Transcribe the following records in full, exactly as shown.
══ Supplied records
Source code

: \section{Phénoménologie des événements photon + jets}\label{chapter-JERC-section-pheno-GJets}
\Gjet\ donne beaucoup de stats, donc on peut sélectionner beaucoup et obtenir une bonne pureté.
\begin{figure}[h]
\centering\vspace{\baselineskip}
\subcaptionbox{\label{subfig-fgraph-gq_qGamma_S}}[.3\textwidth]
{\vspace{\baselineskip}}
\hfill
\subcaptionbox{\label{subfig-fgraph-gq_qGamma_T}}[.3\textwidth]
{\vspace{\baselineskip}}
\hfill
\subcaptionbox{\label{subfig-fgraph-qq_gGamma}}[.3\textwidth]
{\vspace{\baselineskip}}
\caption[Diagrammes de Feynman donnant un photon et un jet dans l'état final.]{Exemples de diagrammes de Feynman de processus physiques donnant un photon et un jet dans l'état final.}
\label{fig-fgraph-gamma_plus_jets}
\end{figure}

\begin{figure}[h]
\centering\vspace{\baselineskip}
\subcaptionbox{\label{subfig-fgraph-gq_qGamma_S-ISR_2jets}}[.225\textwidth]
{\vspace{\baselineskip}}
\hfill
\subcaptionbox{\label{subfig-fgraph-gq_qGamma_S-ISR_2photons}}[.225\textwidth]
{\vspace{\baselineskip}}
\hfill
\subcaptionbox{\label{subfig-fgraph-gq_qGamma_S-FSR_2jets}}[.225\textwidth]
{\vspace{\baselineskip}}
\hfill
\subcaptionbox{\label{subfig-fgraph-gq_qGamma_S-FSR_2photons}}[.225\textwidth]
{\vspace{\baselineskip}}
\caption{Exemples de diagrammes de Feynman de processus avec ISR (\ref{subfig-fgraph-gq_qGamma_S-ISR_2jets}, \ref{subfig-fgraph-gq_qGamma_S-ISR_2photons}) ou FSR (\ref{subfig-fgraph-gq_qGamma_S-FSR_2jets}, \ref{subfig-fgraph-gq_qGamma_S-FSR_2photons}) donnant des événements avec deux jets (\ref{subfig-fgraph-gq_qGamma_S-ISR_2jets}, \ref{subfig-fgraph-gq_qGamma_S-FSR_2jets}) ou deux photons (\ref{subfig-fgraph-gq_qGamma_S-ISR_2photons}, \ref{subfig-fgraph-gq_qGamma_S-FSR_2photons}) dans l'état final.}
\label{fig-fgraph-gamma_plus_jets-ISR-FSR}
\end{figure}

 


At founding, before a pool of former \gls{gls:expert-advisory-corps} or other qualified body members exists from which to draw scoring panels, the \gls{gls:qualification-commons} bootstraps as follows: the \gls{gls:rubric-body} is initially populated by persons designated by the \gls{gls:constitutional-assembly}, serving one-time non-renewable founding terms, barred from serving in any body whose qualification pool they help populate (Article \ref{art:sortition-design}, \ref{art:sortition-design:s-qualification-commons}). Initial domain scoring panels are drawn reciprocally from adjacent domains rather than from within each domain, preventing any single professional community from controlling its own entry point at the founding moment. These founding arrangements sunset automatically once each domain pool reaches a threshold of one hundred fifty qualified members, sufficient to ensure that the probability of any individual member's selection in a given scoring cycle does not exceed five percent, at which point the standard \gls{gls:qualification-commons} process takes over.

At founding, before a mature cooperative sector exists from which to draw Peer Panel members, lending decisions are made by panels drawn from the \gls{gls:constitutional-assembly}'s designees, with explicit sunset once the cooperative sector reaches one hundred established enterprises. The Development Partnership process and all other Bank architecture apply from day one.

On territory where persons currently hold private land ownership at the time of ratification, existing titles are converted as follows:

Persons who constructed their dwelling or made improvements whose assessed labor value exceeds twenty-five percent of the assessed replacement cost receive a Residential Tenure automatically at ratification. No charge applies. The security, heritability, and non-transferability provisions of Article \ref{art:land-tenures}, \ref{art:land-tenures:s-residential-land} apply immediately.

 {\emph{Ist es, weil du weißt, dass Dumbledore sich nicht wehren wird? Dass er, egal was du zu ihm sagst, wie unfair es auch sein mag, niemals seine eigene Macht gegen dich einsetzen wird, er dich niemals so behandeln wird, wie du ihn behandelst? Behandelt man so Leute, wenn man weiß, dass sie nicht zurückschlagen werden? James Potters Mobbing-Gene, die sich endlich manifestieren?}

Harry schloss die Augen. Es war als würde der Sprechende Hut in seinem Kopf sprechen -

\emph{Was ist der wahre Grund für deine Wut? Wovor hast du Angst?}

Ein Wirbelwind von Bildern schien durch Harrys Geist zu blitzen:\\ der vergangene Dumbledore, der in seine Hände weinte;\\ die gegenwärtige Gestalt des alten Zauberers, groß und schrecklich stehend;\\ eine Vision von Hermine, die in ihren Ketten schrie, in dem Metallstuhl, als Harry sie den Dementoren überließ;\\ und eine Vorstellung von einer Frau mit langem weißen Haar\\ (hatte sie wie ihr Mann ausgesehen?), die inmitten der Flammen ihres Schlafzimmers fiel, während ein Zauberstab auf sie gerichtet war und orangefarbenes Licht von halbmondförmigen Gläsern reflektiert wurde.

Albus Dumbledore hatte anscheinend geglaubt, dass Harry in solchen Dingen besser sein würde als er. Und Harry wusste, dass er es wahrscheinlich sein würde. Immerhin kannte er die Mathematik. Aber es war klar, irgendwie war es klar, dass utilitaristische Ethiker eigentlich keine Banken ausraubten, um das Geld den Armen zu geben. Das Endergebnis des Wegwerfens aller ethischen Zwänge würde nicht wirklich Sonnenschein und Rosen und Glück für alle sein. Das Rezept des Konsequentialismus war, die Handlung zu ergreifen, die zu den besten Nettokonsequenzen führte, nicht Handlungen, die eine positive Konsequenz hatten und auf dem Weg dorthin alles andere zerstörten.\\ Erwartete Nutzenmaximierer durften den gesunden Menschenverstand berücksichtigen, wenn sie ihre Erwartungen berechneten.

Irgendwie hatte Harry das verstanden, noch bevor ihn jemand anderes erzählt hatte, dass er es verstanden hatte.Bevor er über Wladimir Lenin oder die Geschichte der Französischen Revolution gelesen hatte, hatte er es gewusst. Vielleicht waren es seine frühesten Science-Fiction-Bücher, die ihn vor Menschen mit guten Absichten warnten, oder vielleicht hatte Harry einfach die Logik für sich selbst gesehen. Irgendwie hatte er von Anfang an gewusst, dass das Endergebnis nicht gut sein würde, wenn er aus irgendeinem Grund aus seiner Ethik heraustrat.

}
════
## Written answer
Source code

: \section{Phénoménologie des événements photon + jets}\label{chapter-JERC-section-pheno-GJets}
\Gjet\ donne beaucoup de stats, donc on peut sélectionner beaucoup et obtenir une bonne pureté.
\begin{figure}[h]
\centering\vspace{\baselineskip}
\subcaptionbox{\label{subfig-fgraph-gq_qGamma_S}}[.3\textwidth]
{\vspace{\baselineskip}}
\hfill
\subcaptionbox{\label{subfig-fgraph-gq_qGamma_T}}[.3\textwidth]
{\vspace{\baselineskip}}
\hfill
\subcaptionbox{\label{subfig-fgraph-qq_gGamma}}[.3\textwidth]
{\vspace{\baselineskip}}
\caption[Diagrammes de Feynman donnant un photon et un jet dans l'état final.]{Exemples de diagrammes de Feynman de processus physiques donnant un photon et un jet dans l'état final.}
\label{fig-fgraph-gamma_plus_jets}
\end{figure}

\begin{figure}[h]
\centering\vspace{\baselineskip}
\subcaptionbox{\label{subfig-fgraph-gq_qGamma_S-ISR_2jets}}[.225\textwidth]
{\vspace{\baselineskip}}
\hfill
\subcaptionbox{\label{subfig-fgraph-gq_qGamma_S-ISR_2photons}}[.225\textwidth]
{\vspace{\baselineskip}}
\hfill
\subcaptionbox{\label{subfig-fgraph-gq_qGamma_S-FSR_2jets}}[.225\textwidth]
{\vspace{\baselineskip}}
\hfill
\subcaptionbox{\label{subfig-fgraph-gq_qGamma_S-FSR_2photons}}[.225\textwidth]
{\vspace{\baselineskip}}
\caption{Exemples de diagrammes de Feynman de processus avec ISR (\ref{subfig-fgraph-gq_qGamma_S-ISR_2jets}, \ref{subfig-fgraph-gq_qGamma_S-ISR_2photons}) ou FSR (\ref{subfig-fgraph-gq_qGamma_S-FSR_2jets}, \ref{subfig-fgraph-gq_qGamma_S-FSR_2photons}) donnant des événements avec deux jets (\ref{subfig-fgraph-gq_qGamma_S-ISR_2jets}, \ref{subfig-fgraph-gq_qGamma_S-FSR_2jets}) ou deux photons (\ref{subfig-fgraph-gq_qGamma_S-ISR_2photons}, \ref{subfig-fgraph-gq_qGamma_S-FSR_2photons}) dans l'état final.}
\label{fig-fgraph-gamma_plus_jets-ISR-FSR}
\end{figure}

 


At founding, before a pool of former \gls{gls:expert-advisory-corps} or other qualified body members exists from which to draw scoring panels, the \gls{gls:qualification-commons} bootstraps as follows: the \gls{gls:rubric-body} is initially populated by persons designated by the \gls{gls:constitutional-assembly}, serving one-time non-renewable founding terms, barred from serving in any body whose qualification pool they help populate (Article \ref{art:sortition-design}, \ref{art:sortition-design:s-qualification-commons}). Initial domain scoring panels are drawn reciprocally from adjacent domains rather than from within each domain, preventing any single professional community from controlling its own entry point at the founding moment. These founding arrangements sunset automatically once each domain pool reaches a threshold of one hundred fifty qualified members, sufficient to ensure that the probability of any individual member's selection in a given scoring cycle does not exceed five percent, at which point the standard \gls{gls:qualification-commons} process takes over.

At founding, before a mature cooperative sector exists from which to draw Peer Panel members, lending decisions are made by panels drawn from the \gls{gls:constitutional-assembly}'s designees, with explicit sunset once the cooperative sector reaches one hundred established enterprises. The Development Partnership process and all other Bank architecture apply from day one.

On territory where persons currently hold private land ownership at the time of ratification, existing titles are converted as follows:

Persons who constructed their dwelling or made improvements whose assessed labor value exceeds twenty-five percent of the assessed replacement cost receive a Residential Tenure automatically at ratification. No charge applies. The security, heritability, and non-transferability provisions of Article \ref{art:land-tenures}, \ref{art:land-tenures:s-residential-land} apply immediately.

 {\emph{Ist es, weil du weißt, dass Dumbledore sich nicht wehren wird? Dass er, egal was du zu ihm sagst, wie unfair es auch sein mag, niemals seine eigene Macht gegen dich einsetzen wird, er dich niemals so behandeln wird, wie du ihn behandelst? Behandelt man so Leute, wenn man weiß, dass sie nicht zurückschlagen werden? James Potters Mobbing-Gene, die sich endlich manifestieren?}

Harry schloss die Augen. Es war als würde der Sprechende Hut in seinem Kopf sprechen -

\emph{Was ist der wahre Grund für deine Wut? Wovor hast du Angst?}

Ein Wirbelwind von Bildern schien durch Harrys Geist zu blitzen:\\ der vergangene Dumbledore, der in seine Hände weinte;\\ die gegenwärtige Gestalt des alten Zauberers, groß und schrecklich stehend;\\ eine Vision von Hermine, die in ihren Ketten schrie, in dem Metallstuhl, als Harry sie den Dementoren überließ;\\ und eine Vorstellung von einer Frau mit langem weißen Haar\\ (hatte sie wie ihr Mann ausgesehen?), die inmitten der Flammen ihres Schlafzimmers fiel, während ein Zauberstab auf sie gerichtet war und orangefarbenes Licht von halbmondförmigen Gläsern reflektiert wurde.

Albus Dumbledore hatte anscheinend geglaubt, dass Harry in solchen Dingen besser sein würde als er. Und Harry wusste, dass er es wahrscheinlich sein würde. Immerhin kannte er die Mathematik. Aber es war klar, irgendwie war es klar, dass utilitaristische Ethiker eigentlich keine Banken ausraubten, um das Geld den Armen zu geben. Das Endergebnis des Wegwerfens aller ethischen Zwänge würde nicht wirklich Sonnenschein und Rosen und Glück für alle sein. Das Rezept des Konsequentialismus war, die Handlung zu ergreifen, die zu den besten Nettokonsequenzen führte, nicht Handlungen, die eine positive Konsequenz hatten und auf dem Weg dorthin alles andere zerstörten.\\ Erwartete Nutzenmaximierer durften den gesunden Menschenverstand berücksichtigen, wenn sie ihre Erwartungen berechneten.

Irgendwie hatte Harry das verstanden, noch bevor ihn jemand anderes erzählt hatte, dass er es verstanden hatte.Bevor er über Wladimir Lenin oder die Geschichte der Französischen Revolution gelesen hatte, hatte er es gewusst. Vielleicht waren es seine frühesten Science-Fiction-Bücher, die ihn vor Menschen mit guten Absichten warnten, oder vielleicht hatte Harry einfach die Logik für sich selbst gesehen. Irgendwie hatte er von Anfang an gewusst, dass das Endergebnis nicht gut sein würde, wenn er aus irgendeinem Grund aus seiner Ethik heraustrat.

}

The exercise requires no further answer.